AIM OF THE TASK> Return, word for word, the lines of the listing below from the one with "connection creation |" through the one with "information transmission. |", and no other lines.

DATA EXTRACTS>
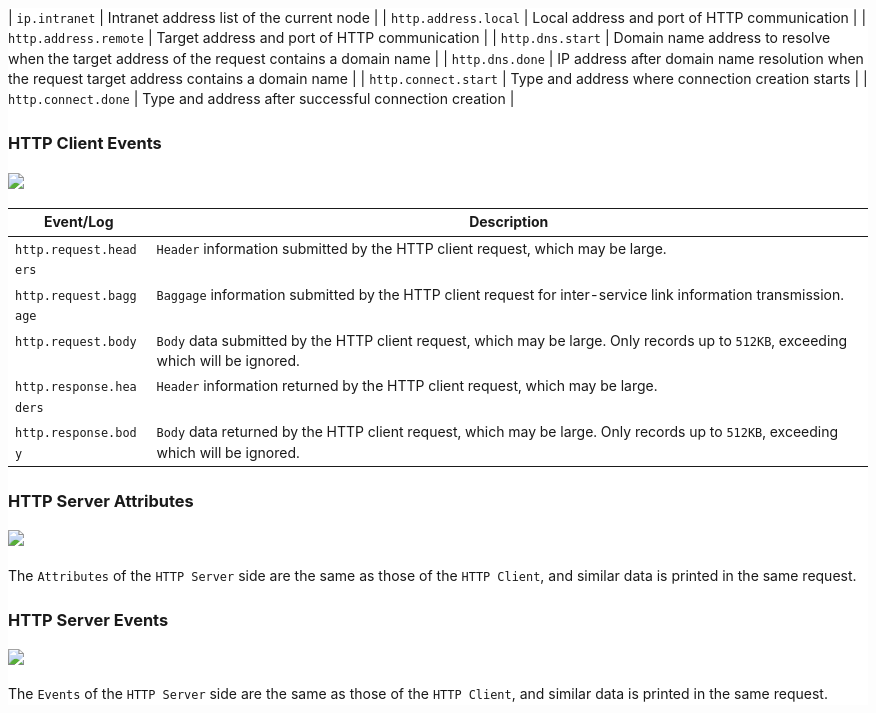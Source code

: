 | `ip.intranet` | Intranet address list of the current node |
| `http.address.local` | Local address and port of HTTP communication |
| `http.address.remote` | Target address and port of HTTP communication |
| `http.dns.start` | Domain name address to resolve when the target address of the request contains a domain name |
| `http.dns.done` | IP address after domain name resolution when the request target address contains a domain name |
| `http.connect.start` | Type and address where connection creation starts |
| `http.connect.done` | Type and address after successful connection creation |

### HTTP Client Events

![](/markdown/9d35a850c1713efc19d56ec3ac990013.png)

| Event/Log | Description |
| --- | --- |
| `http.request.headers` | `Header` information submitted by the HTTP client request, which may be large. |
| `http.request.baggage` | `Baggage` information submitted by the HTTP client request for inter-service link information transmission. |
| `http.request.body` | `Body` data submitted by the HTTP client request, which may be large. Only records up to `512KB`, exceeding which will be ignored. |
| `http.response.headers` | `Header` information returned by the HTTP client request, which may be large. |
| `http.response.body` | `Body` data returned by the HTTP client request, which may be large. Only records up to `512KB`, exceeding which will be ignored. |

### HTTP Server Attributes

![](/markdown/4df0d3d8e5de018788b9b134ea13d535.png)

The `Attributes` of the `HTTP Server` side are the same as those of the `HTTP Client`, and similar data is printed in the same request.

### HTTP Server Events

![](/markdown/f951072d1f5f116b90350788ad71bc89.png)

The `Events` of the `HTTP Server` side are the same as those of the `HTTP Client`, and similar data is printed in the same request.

WRITTEN ANSWER>
| `http.connect.done` | Type and address after successful connection creation |

### HTTP Client Events

![](/markdown/9d35a850c1713efc19d56ec3ac990013.png)

| Event/Log | Description |
| --- | --- |
| `http.request.headers` | `Header` information submitted by the HTTP client request, which may be large. |
| `http.request.baggage` | `Baggage` information submitted by the HTTP client request for inter-service link information transmission. |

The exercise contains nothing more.